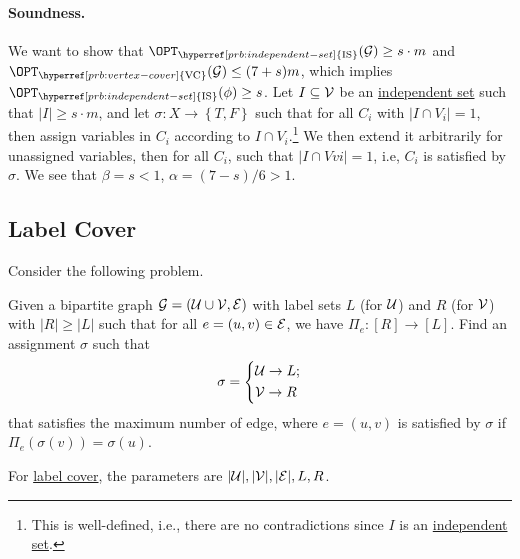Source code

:\paragraph*{Soundness.}
We want to show that \(\OPT_{\hyperref[prb:independent-set]{\text{IS}} }(\mathcal{\MakeUppercase{g}} ) \geq s\cdot m\) and \(\OPT_{\hyperref[prb:vertex-cover]{\text{VC}} }(\mathcal{\MakeUppercase{g}} ) \leq (7+s)m\), which implies \(\OPT_{\hyperref[prb:independent-set]{\text{IS}} }(\phi) \geq s\). Let \(I \subseteq \mathcal{\MakeUppercase{v}} \) be an \hyperref[def:independent-set]{independent set} such that \(\vert I \vert \geq s\cdot m\), and let \(\sigma \colon X \to \left\{ T, F \right\} \) such that for all \(C_i\) with \(\vert I \cap V_i \vert = 1\), then assign variables in \(C_i\) according to \(I \cap V_i\).\footnote{This is well-defined, i.e., there are no contradictions since \(I\) is an \hyperref[def:independent-set]{independent set}.} We then extend it arbitrarily for unassigned variables, then for all \(C_i\), such that \(\vert I \cap  Vvi \vert = 1\), i.e, \(C_i\) is satisfied by \(\sigma \). We see that \(\beta = s < 1\), \(\alpha = (7-s) / 6 > 1\).

\subsection{Label Cover}
Consider the following problem.

\begin{problem}\label{prb:label-cover}
Given a bipartite graph \(\mathcal{\MakeUppercase{g}} =(\mathcal{\MakeUppercase{u}} \cup \mathcal{\MakeUppercase{v}} , \mathcal{\MakeUppercase{e}} )\) with label sets \(L\) (for \(\mathcal{\MakeUppercase{u}} \)) and \(R\) (for \(\mathcal{\MakeUppercase{v}} \)) with \(\vert R \vert \geq \vert L \vert \) such that for all \(e=(u, v)\in \mathcal{\MakeUppercase{e}} \), we have \(\Pi _e \colon [R]\to [L]\). Find an assignment \(\sigma \) such that
\[
	\sigma = \begin{dcases}
		\mathcal{\MakeUppercase{u}} \to L; \\
		\mathcal{\MakeUppercase{v}} \to R
	\end{dcases}
\]
that satisfies the maximum number of edge, where \(e=(u, v)\) is satisfied by \(\sigma \) if \(\Pi _e(\sigma (v)) = \sigma (u)\).
\end{problem}

For \hyperref[prb:label-cover]{label cover}, the parameters are \(\vert \mathcal{\MakeUppercase{u}}  \vert, \vert \mathcal{\MakeUppercase{v}}  \vert , \vert \mathcal{\MakeUppercase{e}}  \vert , L, R\).

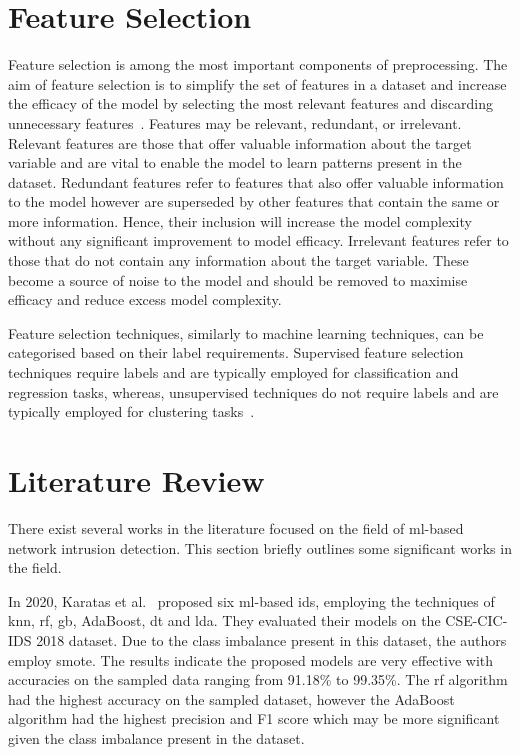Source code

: \section{Feature Selection}%
\label{sec:feat_eng}
Feature selection is among the most important components of preprocessing.
The aim of feature selection is to simplify the set of features in a dataset and
increase the efficacy of the model by selecting the most relevant features and
discarding unnecessary features~\cite{feat-sel}. Features may be relevant,
redundant, or irrelevant. Relevant features are those that offer valuable
information about the target variable and are vital to enable the model to
learn patterns present in the dataset. Redundant features refer to features
that also offer valuable information to the model however are superseded by
other features that contain the same or more information. Hence, their
inclusion will increase the model complexity without any significant
improvement to model efficacy. Irrelevant features refer to those that do not
contain any information about the target variable. These become a source of
noise to the model and should be removed to maximise efficacy and reduce excess
model complexity.

Feature selection techniques, similarly to machine learning techniques, can be
categorised based on their label requirements. Supervised feature selection
techniques require labels and are typically employed for classification and
regression tasks, whereas, unsupervised techniques do not require labels and
are typically employed for clustering tasks~\cite{feat-sel}.

\section{Literature Review}%
\label{sec:literature}

There exist several works in the literature focused on the field of
\gls{ml}-based network intrusion detection. This section briefly outlines some
significant works in the field.

In 2020, Karatas et al.~\cite{Karatas} proposed six \gls{ml}-based \gls{ids},
employing the techniques of \gls{knn}, \gls{rf}, \gls{gb}, AdaBoost, \gls{dt}
and \gls{lda}. They evaluated their models on the CSE-CIC-IDS 2018 dataset. Due
to the class imbalance present in this dataset, the authors employ \gls{smote}.
The results indicate the proposed models are very effective with accuracies on
the sampled data ranging from 91.18\% to 99.35\%. The \gls{rf} algorithm had
the highest accuracy on the sampled dataset, however the AdaBoost algorithm had
the highest precision and F1 score which may be more significant given the
class imbalance present in the dataset.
====
Task to carry out: Return the lines from the one containing "In 2020, Karatas" through the last line of the records. Include both ends and nothing else.

Task solution:
In 2020, Karatas et al.~\cite{Karatas} proposed six \gls{ml}-based \gls{ids},
employing the techniques of \gls{knn}, \gls{rf}, \gls{gb}, AdaBoost, \gls{dt}
and \gls{lda}. They evaluated their models on the CSE-CIC-IDS 2018 dataset. Due
to the class imbalance present in this dataset, the authors employ \gls{smote}.
The results indicate the proposed models are very effective with accuracies on
the sampled data ranging from 91.18\% to 99.35\%. The \gls{rf} algorithm had
the highest accuracy on the sampled dataset, however the AdaBoost algorithm had
the highest precision and F1 score which may be more significant given the
class imbalance present in the dataset.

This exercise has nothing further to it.